Selon lui, un groupe de cinq à six personnes, qui ne sont pas membres de la synagogue, auraient crié des insultes antisémites pendant qu'une prière était récitée.

Au départ, quand ils se sont joints à la rencontre, ils étaient silencieux. Ensuite, tous en même temps, ils ont commencé à crier des propos haineux au beau milieu de la prière, raconte le rabbin de la synagogue Shaarei Shomayim, Chaim Strauchler.

Les intrus auraient aussi utilisé le logiciel de vidéoconférence pour projeter des images pornographiques sur les écrans des gens qui participaient à l'appel.

La Police de Toronto confirme avoir ouvert une enquête et traite l'affaire comme un possible crime haineux.

Le rabbin affirme avoir entendu des insultes liées à l'holocauste, comme les chambres à gaz. [Ils ont crié] "Hitler avait raison", des insultes par rapport au peuple juif.

Après la vidéoconférence, on s'est rendu compte que cette expérience a été traumatisante pour tous. [...] Ça nous rappelle que l’antisémitisme est bien vivant.

Chaim Strauchler, rabbin de la synagogue

Il affirme aussi que la vidéoconférence a été enregistrée et que l'enregistrement a été remis à la police.

Le ministre de l'Immigration réagit

Marco Mendicino, le ministre fédéral de l'Immigration, a diffusé un communiqué en lien avec la situation dimanche en soirée.

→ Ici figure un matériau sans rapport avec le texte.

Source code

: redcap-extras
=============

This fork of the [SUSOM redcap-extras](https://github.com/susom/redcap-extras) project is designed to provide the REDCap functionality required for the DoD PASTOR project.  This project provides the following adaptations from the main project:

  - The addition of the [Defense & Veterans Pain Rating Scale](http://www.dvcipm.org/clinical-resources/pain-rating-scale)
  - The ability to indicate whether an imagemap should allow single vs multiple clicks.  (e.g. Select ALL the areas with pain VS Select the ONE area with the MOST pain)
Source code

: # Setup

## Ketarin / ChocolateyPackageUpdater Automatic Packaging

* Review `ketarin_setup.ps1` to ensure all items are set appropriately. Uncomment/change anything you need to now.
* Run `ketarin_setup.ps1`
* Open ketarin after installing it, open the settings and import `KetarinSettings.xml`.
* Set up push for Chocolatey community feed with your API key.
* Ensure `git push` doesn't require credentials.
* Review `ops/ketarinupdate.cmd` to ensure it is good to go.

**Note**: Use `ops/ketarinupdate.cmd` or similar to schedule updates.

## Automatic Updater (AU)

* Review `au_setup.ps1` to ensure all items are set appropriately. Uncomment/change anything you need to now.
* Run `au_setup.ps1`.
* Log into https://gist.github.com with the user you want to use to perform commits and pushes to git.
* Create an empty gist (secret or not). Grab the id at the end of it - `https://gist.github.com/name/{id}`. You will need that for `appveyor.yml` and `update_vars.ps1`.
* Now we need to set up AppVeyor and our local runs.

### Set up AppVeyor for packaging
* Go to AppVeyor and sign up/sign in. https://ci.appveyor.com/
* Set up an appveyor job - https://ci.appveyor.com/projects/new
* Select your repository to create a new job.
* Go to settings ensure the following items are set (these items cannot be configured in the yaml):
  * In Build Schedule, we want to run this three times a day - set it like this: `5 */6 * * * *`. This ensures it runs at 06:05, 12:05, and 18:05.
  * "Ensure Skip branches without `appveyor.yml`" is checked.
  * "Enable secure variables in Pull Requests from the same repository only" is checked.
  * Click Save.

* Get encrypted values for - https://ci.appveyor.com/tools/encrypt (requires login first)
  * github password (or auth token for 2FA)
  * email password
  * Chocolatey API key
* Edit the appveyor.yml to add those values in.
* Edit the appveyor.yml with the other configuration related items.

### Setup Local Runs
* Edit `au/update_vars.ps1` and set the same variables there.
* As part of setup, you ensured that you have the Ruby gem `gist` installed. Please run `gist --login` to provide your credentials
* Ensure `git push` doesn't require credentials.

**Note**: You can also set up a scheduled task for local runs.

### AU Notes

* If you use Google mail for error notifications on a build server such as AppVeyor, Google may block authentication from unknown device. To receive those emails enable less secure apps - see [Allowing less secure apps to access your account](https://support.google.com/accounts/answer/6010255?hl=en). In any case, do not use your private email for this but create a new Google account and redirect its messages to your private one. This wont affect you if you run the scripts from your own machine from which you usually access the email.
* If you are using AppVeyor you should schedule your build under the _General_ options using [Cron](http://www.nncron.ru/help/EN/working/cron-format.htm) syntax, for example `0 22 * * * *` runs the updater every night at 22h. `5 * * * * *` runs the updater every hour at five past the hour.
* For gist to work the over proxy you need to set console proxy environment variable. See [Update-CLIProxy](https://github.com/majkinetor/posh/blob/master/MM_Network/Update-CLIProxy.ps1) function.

Je condamne avec fermeté l'attaque contre les services virtuels de Shaarei Shomayim. C'était une intrusion lâche, offensante et profondément inappropriée dans ce qui aurait dû être un moment de prière et de recueillement, peut-on lire dans le communiqué.

M. Mendicino est aussi le représentant au Parlement du comté d'Eglinton—Lawrence, où se situe la synagogue du rabbin Strauchler.

Un homme regarde l'objectif. La photo est en noir et blanc.

Chaim Strauchler est rabbin de la synagogue Shaarei Shomayim depuis plus de 10 ans.

Photo : Mozes Yehudaioff

Zoom fréquemment ciblé

Le service de vidéoconférence Zoom est la cible de sévères critiques en raison de problèmes de sécurité. Interrompre une conversation Zoom avec de mauvaises intentions a même son propre terme : Zoombombing.

Le corps policier ne cache pas que ces attaques virtuelles arrivent de plus en plus.

Au cours des dernières semaines, [nous avons] remarqué une augmentation des incidents signalés impliquant l'interruption de réunions virtuelles. Ces rencontres sont perturbées par des participants non invités qui diffusent du contenu haineux ou même du matériel pédopornographique, selon un communiqué de la police de Toronto.

Quelques astuces pour éviter le Zoombombing

Depuis cet incident, Chaim Strauchler utilise la fonction salle d'attente de Zoom, qui lui permet de filtrer les participants de la prière virtuelle.

Elle permet à l'hôte de voir qui tente de joindre la rencontre avant de l'accepter.

Le rabbin affirme également que le lien vers la réunion n'est plus partagé sur les médias sociaux.

Les policiers offrent quelques conseils similaires pour éviter que des personnes malveillantes interrompent des vidéoconférences :

  • Ne pas partager l'identifiant de sa réunion publiquement
  • Créer un identifiant unique pour chaque rencontre virtuelle
  • Exiger un mot de passe de réunion qui n'est connu que des invités

Nous devons miser sur nos valeurs canadiennes comme l'entraide et la compassion. Nous devons travailler ensemble et mettre la haine de côté, conclut M. Strauchler.